■ TASK INSTRUCTIONS
When you reach the line containing "- **Numerical Input" in the entries below, begin reproducing lines exactly, and stop once the line containing "### Key Characteristics" is done.

■ THE DATA
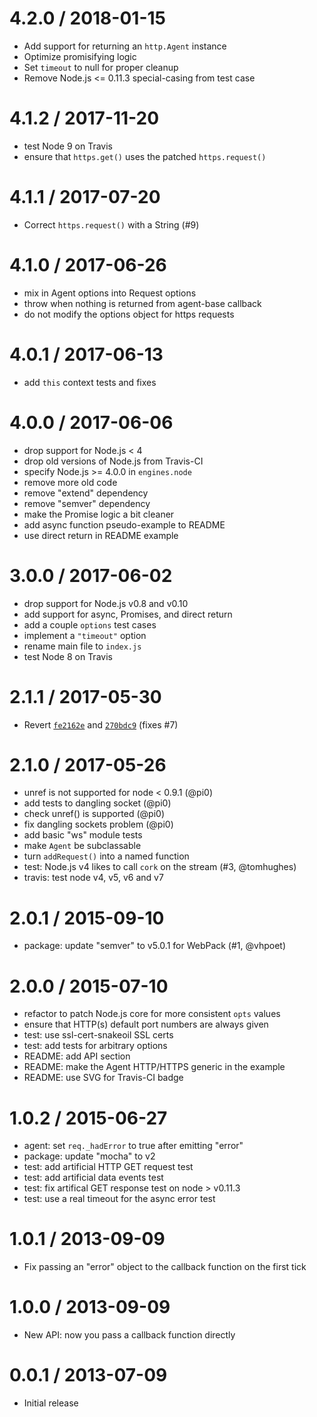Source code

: 4.2.0 / 2018-01-15
==================

* Add support for returning an `http.Agent` instance
* Optimize promisifying logic
* Set `timeout` to null for proper cleanup
* Remove Node.js <= 0.11.3 special-casing from test case

4.1.2 / 2017-11-20
==================

* test Node 9 on Travis
* ensure that `https.get()` uses the patched `https.request()`

4.1.1 / 2017-07-20
==================

* Correct `https.request()` with a String (#9)

4.1.0 / 2017-06-26
==================

* mix in Agent options into Request options
* throw when nothing is returned from agent-base callback
* do not modify the options object for https requests

4.0.1 / 2017-06-13
==================

* add `this` context tests and fixes

4.0.0 / 2017-06-06
==================

* drop support for Node.js < 4
* drop old versions of Node.js from Travis-CI
* specify Node.js >= 4.0.0 in `engines.node`
* remove more old code
* remove "extend" dependency
* remove "semver" dependency
* make the Promise logic a bit cleaner
* add async function pseudo-example to README
* use direct return in README example

3.0.0 / 2017-06-02
==================

* drop support for Node.js v0.8 and v0.10
* add support for async, Promises, and direct return
* add a couple `options` test cases
* implement a `"timeout"` option
* rename main file to `index.js`
* test Node 8 on Travis

2.1.1 / 2017-05-30
==================

* Revert [`fe2162e`](https://github.com/TooTallNate/node-agent-base/commit/fe2162e0ba18123f5b301cba4de1e9dd74e437cd)
  and [`270bdc9`](https://github.com/TooTallNate/node-agent-base/commit/270bdc92eb8e3bd0444d1e5266e8e9390aeb3095) (fixes
  #7)

2.1.0 / 2017-05-26
==================

* unref is not supported for node < 0.9.1 (@pi0)
* add tests to dangling socket (@pi0)
* check unref() is supported (@pi0)
* fix dangling sockets problem (@pi0)
* add basic "ws" module tests
* make `Agent` be subclassable
* turn `addRequest()` into a named function
* test: Node.js v4 likes to call `cork` on the stream (#3, @tomhughes)
* travis: test node v4, v5, v6 and v7

2.0.1 / 2015-09-10
==================

* package: update "semver" to v5.0.1 for WebPack (#1, @vhpoet)

2.0.0 / 2015-07-10
==================

* refactor to patch Node.js core for more consistent `opts` values
* ensure that HTTP(s) default port numbers are always given
* test: use ssl-cert-snakeoil SSL certs
* test: add tests for arbitrary options
* README: add API section
* README: make the Agent HTTP/HTTPS generic in the example
* README: use SVG for Travis-CI badge

1.0.2 / 2015-06-27
==================

* agent: set `req._hadError` to true after emitting "error"
* package: update "mocha" to v2
* test: add artificial HTTP GET request test
* test: add artificial data events test
* test: fix artifical GET response test on node > v0.11.3
* test: use a real timeout for the async error test

1.0.1 / 2013-09-09
==================

* Fix passing an "error" object to the callback function on the first tick

1.0.0 / 2013-09-09
==================

* New API: now you pass a callback function directly

0.0.1 / 2013-07-09
==================

* Initial release
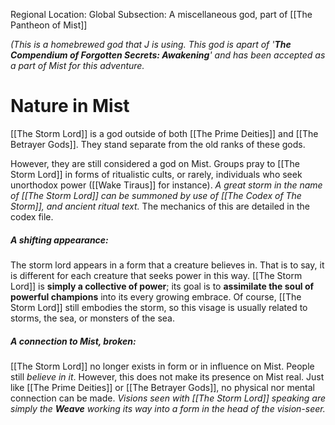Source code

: Regional Location: Global
Subsection: A miscellaneous god, part of [[The Pantheon of Mist]]

*(This is a homebrewed god that J is using. This god is apart of '**The Compendium of Forgotten Secrets: Awakening**' and has been accepted as a part of Mist for this adventure.*

# Nature in Mist
[[The Storm Lord]] is a god outside of both [[The Prime Deities]] and [[The Betrayer Gods]]. They stand separate from the old ranks of these gods. 

However, they are still considered a god on Mist. Groups pray to [[The Storm Lord]] in forms of ritualistic cults, or rarely, individuals who seek unorthodox power ([[Wake Tiraus]] for instance). *A great storm in the name of [[The Storm Lord]] can be summoned by use of [[The Codex of The Storm]], and ancient ritual text.* The mechanics of this are detailed in the codex file. 
##### A shifting appearance:
The storm lord appears in a form that a creature believes in. That is to say, it is different for each creature that seeks power in this way. [[The Storm Lord]] is **simply a collective of power**; its goal is to **assimilate the soul of powerful champions** into its every growing embrace. Of course, [[The Storm Lord]] still embodies the storm, so this visage is usually related to storms, the sea, or monsters of the sea. 
##### A connection to Mist, broken:
[[The Storm Lord]] no longer exists in form or in influence on Mist. People still *believe in it*. However, this does not make its presence on Mist real. Just like [[The Prime Deities]] or [[The Betrayer Gods]], no physical nor mental connection can be made. *Visions seen with [[The Storm Lord]] speaking are simply the **Weave** working its way into a form in the head of the vision-seer.* 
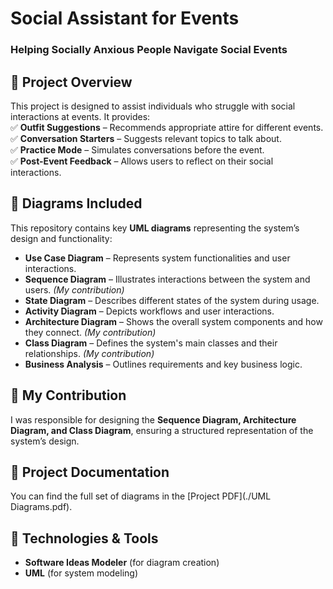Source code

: # **Social Assistant for Events**  
### Helping Socially Anxious People Navigate Social Events  

## 📌 **Project Overview**  
This project is designed to assist individuals who struggle with social interactions at events. It provides:  
✅ **Outfit Suggestions** – Recommends appropriate attire for different events.  
✅ **Conversation Starters** – Suggests relevant topics to talk about.  
✅ **Practice Mode** – Simulates conversations before the event.  
✅ **Post-Event Feedback** – Allows users to reflect on their social interactions.  

## 📂 **Diagrams Included**  
This repository contains key **UML diagrams** representing the system’s design and functionality:  
- **Use Case Diagram** – Represents system functionalities and user interactions.
- **Sequence Diagram** – Illustrates interactions between the system and users. *(My contribution)*  
- **State Diagram** – Describes different states of the system during usage.  
- **Activity Diagram** – Depicts workflows and user interactions.
- **Architecture Diagram** – Shows the overall system components and how they connect. *(My contribution)*  
- **Class Diagram** – Defines the system's main classes and their relationships. *(My contribution)*  
- **Business Analysis** – Outlines requirements and key business logic.  

## 🎯 **My Contribution**  
I was responsible for designing the **Sequence Diagram, Architecture Diagram, and Class Diagram**, ensuring a structured representation of the system’s design.  

## 📄 **Project Documentation**  
You can find the full set of diagrams in the [Project PDF](./UML Diagrams.pdf).  

## 🚀 **Technologies & Tools**  
- **Software Ideas Modeler** (for diagram creation)  
- **UML** (for system modeling)
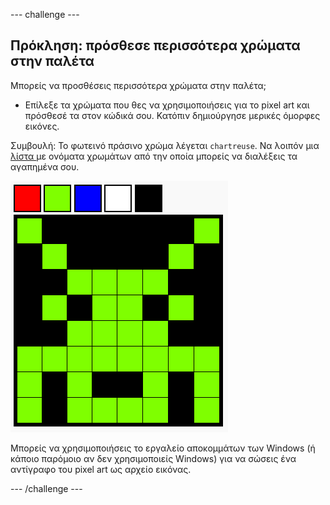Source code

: \--- challenge \---

## Πρόκληση: πρόσθεσε περισσότερα χρώματα στην παλέτα

Μπορείς να προσθέσεις περισσότερα χρώματα στην παλέτα;

+ Επίλεξε τα χρώματα που θες να χρησιμοποιήσεις για το pixel art και πρόσθεσέ τα στον κώδικά σου. Κατόπιν δημιούργησε μερικές όμορφες εικόνες.

Συμβουλή: Το φωτεινό πράσινο χρώμα λέγεται `chartreuse`. Να λοιπόν μια [ λίστα ](https://www.w3schools.com/colors/colors_names.asp) με ονόματα χρωμάτων από την οποία μπορείς να διαλέξεις τα αγαπημένα σου.

![στιγμιότυπο οθόνης](images/pixel-art-final.png)

Μπορείς να χρησιμοποιήσεις το εργαλείο αποκομμάτων των Windows (ή κάποιο παρόμοιο αν δεν χρησιμοποιείς Windows) για να σώσεις ένα αντίγραφο του pixel art ως αρχείο εικόνας.

\--- /challenge \---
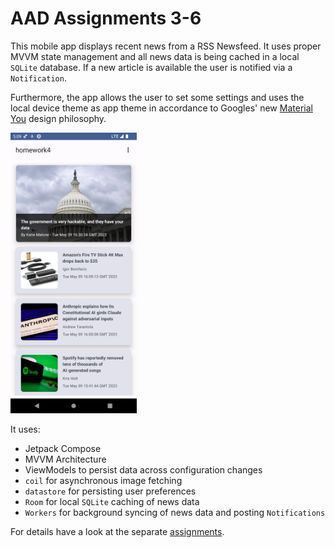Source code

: # AAD Assignments 3-6

This mobile app displays recent news from a RSS Newsfeed. It uses proper MVVM state
management and all news data is being cached in a local `SQLite` database. If a new article is
available the user is notified via a `Notification`.

Furthermore, the app allows the user to set some settings and uses the local device theme as app theme in
accordance to Googles' new [Material You](https://material.io/blog/announcing-material-you)
design philosophy.

<img src="docs/app.png" width=40% height=40%>

It uses:

* Jetpack Compose
* MVVM Architecture
* ViewModels to persist data across configuration changes
* `coil` for asynchronous image fetching
* `datastore` for persisting user preferences
* `Room` for local `SQLite` caching of news data
* `Workers` for background syncing of news data and posting `Notifications`

For details have a look at the separate [assignments](assignments).
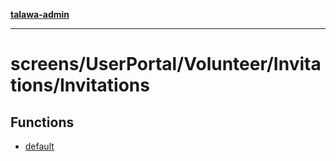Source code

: [**talawa-admin**](../../../../../README.md)

***

# screens/UserPortal/Volunteer/Invitations/Invitations

## Functions

- [default](functions/default.md)
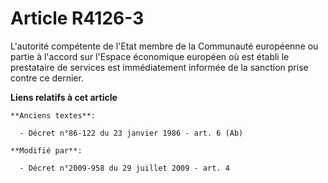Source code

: # Article R4126-3

L'autorité compétente de l'Etat membre de la Communauté européenne ou partie à l'accord sur l'Espace économique européen où
est établi le prestataire de services est immédiatement informée de la sanction prise contre ce dernier.

**Liens relatifs à cet article**

	**Anciens textes**:

	  - Décret n°86-122 du 23 janvier 1986 - art. 6 (Ab)

	**Modifié par**:

	  - Décret n°2009-958 du 29 juillet 2009 - art. 4
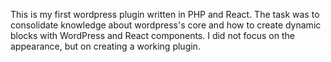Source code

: This is my first wordpress plugin written in PHP and React. The task was to consolidate knowledge about wordpress's core and how to create dynamic blocks with WordPress and React components. 
I did not focus on the appearance, but on creating a working plugin.



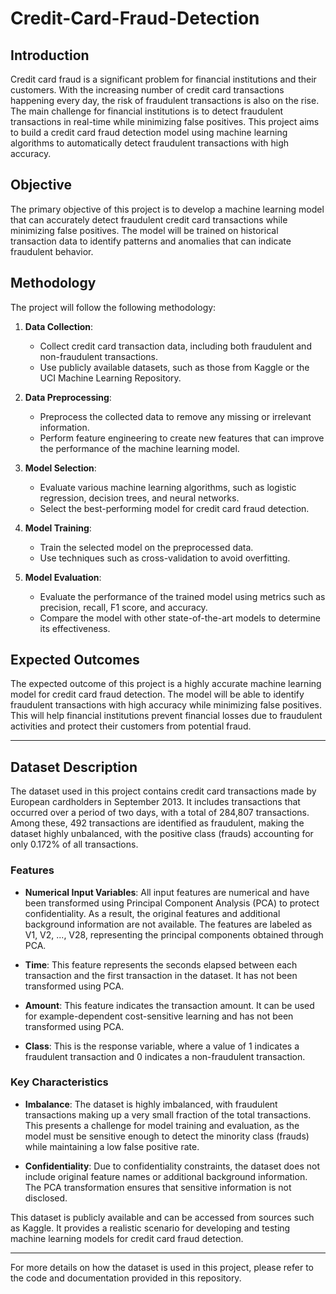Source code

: # Credit-Card-Fraud-Detection

## Introduction
Credit card fraud is a significant problem for financial institutions and their customers. With the increasing number of credit card transactions happening every day, the risk of fraudulent transactions is also on the rise. The main challenge for financial institutions is to detect fraudulent transactions in real-time while minimizing false positives. This project aims to build a credit card fraud detection model using machine learning algorithms to automatically detect fraudulent transactions with high accuracy.

## Objective
The primary objective of this project is to develop a machine learning model that can accurately detect fraudulent credit card transactions while minimizing false positives. The model will be trained on historical transaction data to identify patterns and anomalies that can indicate fraudulent behavior.

## Methodology
The project will follow the following methodology:

1. **Data Collection**: 
   - Collect credit card transaction data, including both fraudulent and non-fraudulent transactions.
   - Use publicly available datasets, such as those from Kaggle or the UCI Machine Learning Repository.

2. **Data Preprocessing**: 
   - Preprocess the collected data to remove any missing or irrelevant information.
   - Perform feature engineering to create new features that can improve the performance of the machine learning model.

3. **Model Selection**: 
   - Evaluate various machine learning algorithms, such as logistic regression, decision trees, and neural networks.
   - Select the best-performing model for credit card fraud detection.

4. **Model Training**: 
   - Train the selected model on the preprocessed data.
   - Use techniques such as cross-validation to avoid overfitting.

5. **Model Evaluation**: 
   - Evaluate the performance of the trained model using metrics such as precision, recall, F1 score, and accuracy.
   - Compare the model with other state-of-the-art models to determine its effectiveness.

## Expected Outcomes
The expected outcome of this project is a highly accurate machine learning model for credit card fraud detection. The model will be able to identify fraudulent transactions with high accuracy while minimizing false positives. This will help financial institutions prevent financial losses due to fraudulent activities and protect their customers from potential fraud.

---

## Dataset Description

The dataset used in this project contains credit card transactions made by European cardholders in September 2013. It includes transactions that occurred over a period of two days, with a total of 284,807 transactions. Among these, 492 transactions are identified as fraudulent, making the dataset highly unbalanced, with the positive class (frauds) accounting for only 0.172% of all transactions.

### Features

- **Numerical Input Variables**: All input features are numerical and have been transformed using Principal Component Analysis (PCA) to protect confidentiality. As a result, the original features and additional background information are not available. The features are labeled as V1, V2, ..., V28, representing the principal components obtained through PCA.

- **Time**: This feature represents the seconds elapsed between each transaction and the first transaction in the dataset. It has not been transformed using PCA.

- **Amount**: This feature indicates the transaction amount. It can be used for example-dependent cost-sensitive learning and has not been transformed using PCA.

- **Class**: This is the response variable, where a value of 1 indicates a fraudulent transaction and 0 indicates a non-fraudulent transaction.

### Key Characteristics

- **Imbalance**: The dataset is highly imbalanced, with fraudulent transactions making up a very small fraction of the total transactions. This presents a challenge for model training and evaluation, as the model must be sensitive enough to detect the minority class (frauds) while maintaining a low false positive rate.

- **Confidentiality**: Due to confidentiality constraints, the dataset does not include original feature names or additional background information. The PCA transformation ensures that sensitive information is not disclosed.

This dataset is publicly available and can be accessed from sources such as Kaggle. It provides a realistic scenario for developing and testing machine learning models for credit card fraud detection.

---

For more details on how the dataset is used in this project, please refer to the code and documentation provided in this repository.
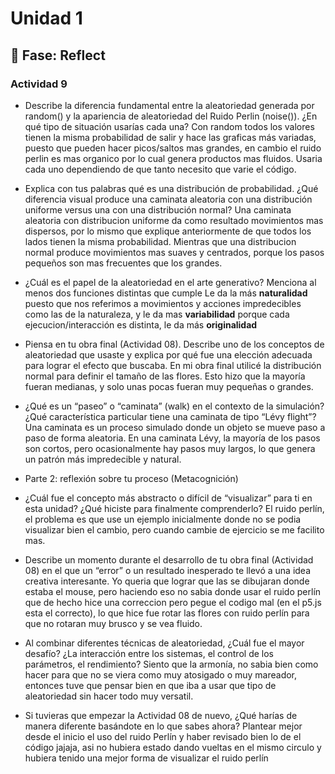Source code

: # Unidad 1

## 🤔 Fase: Reflect

### Actividad 9
- Describe la diferencia fundamental entre la aleatoriedad generada por random() y la apariencia de aleatoriedad del Ruido Perlin (noise()). ¿En qué tipo de situación usarías cada una?
  Con random todos los valores tienen la misma probabilidad de salir y hace las graficas más variadas, puesto que pueden hacer picos/saltos mas grandes, en cambio el ruido perlin es mas organico por lo cual genera productos mas fluidos. Usaria cada uno dependiendo de que tanto necesito que varie el código.
  
- Explica con tus palabras qué es una distribución de probabilidad. ¿Qué diferencia visual produce una caminata aleatoria con una distribución uniforme versus una con una distribución normal?
  Una caminata aleatoria con distribucion uniforme da como resultado movimientos mas dispersos, por lo mismo que explique anteriormente de que todos los lados tienen la misma probabilidad. Mientras que una distribucion normal produce movimientos mas suaves y centrados, porque los pasos pequeños son mas frecuentes que los grandes.
  
- ¿Cuál es el papel de la aleatoriedad en el arte generativo? Menciona al menos dos funciones distintas que cumple
  Le da la más **naturalidad** puesto que nos referimos a movimientos y acciones impredecibles como las de la naturaleza, y le da mas **variabilidad** porque cada ejecucion/interacción es distinta, le da más **originalidad**
  
- Piensa en tu obra final (Actividad 08). Describe uno de los conceptos de aleatoriedad que usaste y explica por qué fue una elección adecuada para lograr el efecto que buscaba.
  En mi obra final utilicé la distribución normal para definir el tamaño de las flores. Esto hizo que la mayoría fueran medianas, y solo unas pocas fueran muy pequeñas o grandes. 
  
- ¿Qué es un “paseo” o “caminata” (walk) en el contexto de la simulación? ¿Qué característica particular tiene una caminata de tipo “Lévy flight”?
  Una caminata es un proceso simulado donde un objeto se mueve paso a paso de forma aleatoria. En una caminata Lévy, la mayoría de los pasos son cortos, pero ocasionalmente hay pasos muy largos, lo que genera un patrón más impredecible y natural.
  
- Parte 2: reflexión sobre tu proceso (Metacognición)

- ¿Cuál fue el concepto más abstracto o difícil de “visualizar” para ti en esta unidad? ¿Qué hiciste para finalmente comprenderlo?
  El ruido perlín, el problema es que use un ejemplo inicialmente donde no se podia visualizar bien el cambio, pero cuando cambie de ejercicio se me facilito mas.
  
- Describe un momento durante el desarrollo de tu obra final (Actividad 08) en el que un “error” o un resultado inesperado te llevó a una idea creativa interesante.
  Yo queria que lograr que las se dibujaran donde estaba el mouse, pero haciendo eso no sabia donde usar el ruido perlín que de hecho hice una correccion pero pegue el codigo mal (en el p5.js esta el correcto), lo que hice fue rotar las flores con ruido perlín para que no rotaran muy brusco y se vea fluido.


  

- Al combinar diferentes técnicas de aleatoriedad, ¿Cuál fue el mayor desafío? ¿La interacción entre los sistemas, el control de los parámetros, el rendimiento?
  Siento que la armonía, no sabia bien como hacer para que no se viera como muy atosigado o muy mareador, entonces tuve que pensar bien en que iba a usar que tipo de aleatoriedad sin hacer todo muy versatil.
  
- Si tuvieras que empezar la Actividad 08 de nuevo, ¿Qué harías de manera diferente basándote en lo que sabes ahora?
  Plantear mejor desde el inicio el uso del ruido Perlín y haber revisado bien lo de el código jajaja, asi no hubiera estado dando vueltas en el mismo circulo y hubiera tenido una mejor forma de visualizar el ruido perlín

■ OUTPUT BELOW
- **Numerical Input Variables**: All input features are numerical and have been transformed using Principal Component Analysis (PCA) to protect confidentiality. As a result, the original features and additional background information are not available. The features are labeled as V1, V2, ..., V28, representing the principal components obtained through PCA.

- **Time**: This feature represents the seconds elapsed between each transaction and the first transaction in the dataset. It has not been transformed using PCA.

- **Amount**: This feature indicates the transaction amount. It can be used for example-dependent cost-sensitive learning and has not been transformed using PCA.

- **Class**: This is the response variable, where a value of 1 indicates a fraudulent transaction and 0 indicates a non-fraudulent transaction.

### Key Characteristics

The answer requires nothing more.